• Apr 01, 2026
  • 10 min read

E-Commerce Fraud Prevention: A Complete Guide for Online Merchants 2026

Explore the most common e-commerce fraud types, including chargeback, ATO, and carding, and get actionable prevention strategies.

According to estimations, by 2027, the e-commerce market is expected to total over $7.9 trillion. Global e-commerce continues to grow rapidly, but so does the scale of online fraud. Annual losses to global online payment fraud, including e-commerce-related, are projected to exceed $107 billion by 2029.

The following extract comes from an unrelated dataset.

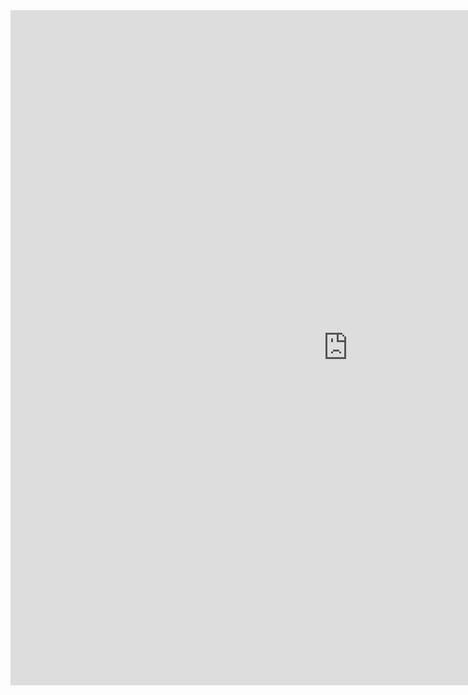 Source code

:<iframe src="https://lamastex.github.io/spark-gdelt-examples/notebooks/ScaDaMaLe/2022_00_GDELT_base.html" width="1080" height="1080" frameborder="0"></iframe>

With Sumsub’s Identity Fraud Report revealing that 2.2% of all identity verification attempts are fraudulent, there is growing pressure on online businesses as fraud becomes more sophisticated and easier to scale than ever before. This report identifies e-commerce as one of the top 10 industries most affected by fraud, highlighting the sector's vulnerability to increasingly organized criminal activity. In 2026, fraud operations are transnational and cross-border. Card data stolen in one country is often used in another, which complicates enforcement and investigation.

This makes e-commerce fraud prevention essential for online merchants. From stolen card details and chargeback abuse to account takeovers, fraudsters exploit weaknesses in online businesses wherever they can find them.

This guide explains how e-commerce fraud works and outlines practical payment fraud prevention strategies for online merchants.

What is e-commerce fraud?

E-commerce fraud occurs when criminals exploit online stores, their infrastructure, or their customers for financial gain.

Scams can involve using stolen payment details, compromised or synthetic customer accounts, and abusing refund policies. The online nature of e-commerce and rapid technological development allow fraudsters to use automation, synthetic identities, and large databases of stolen payment information to target merchants at scale.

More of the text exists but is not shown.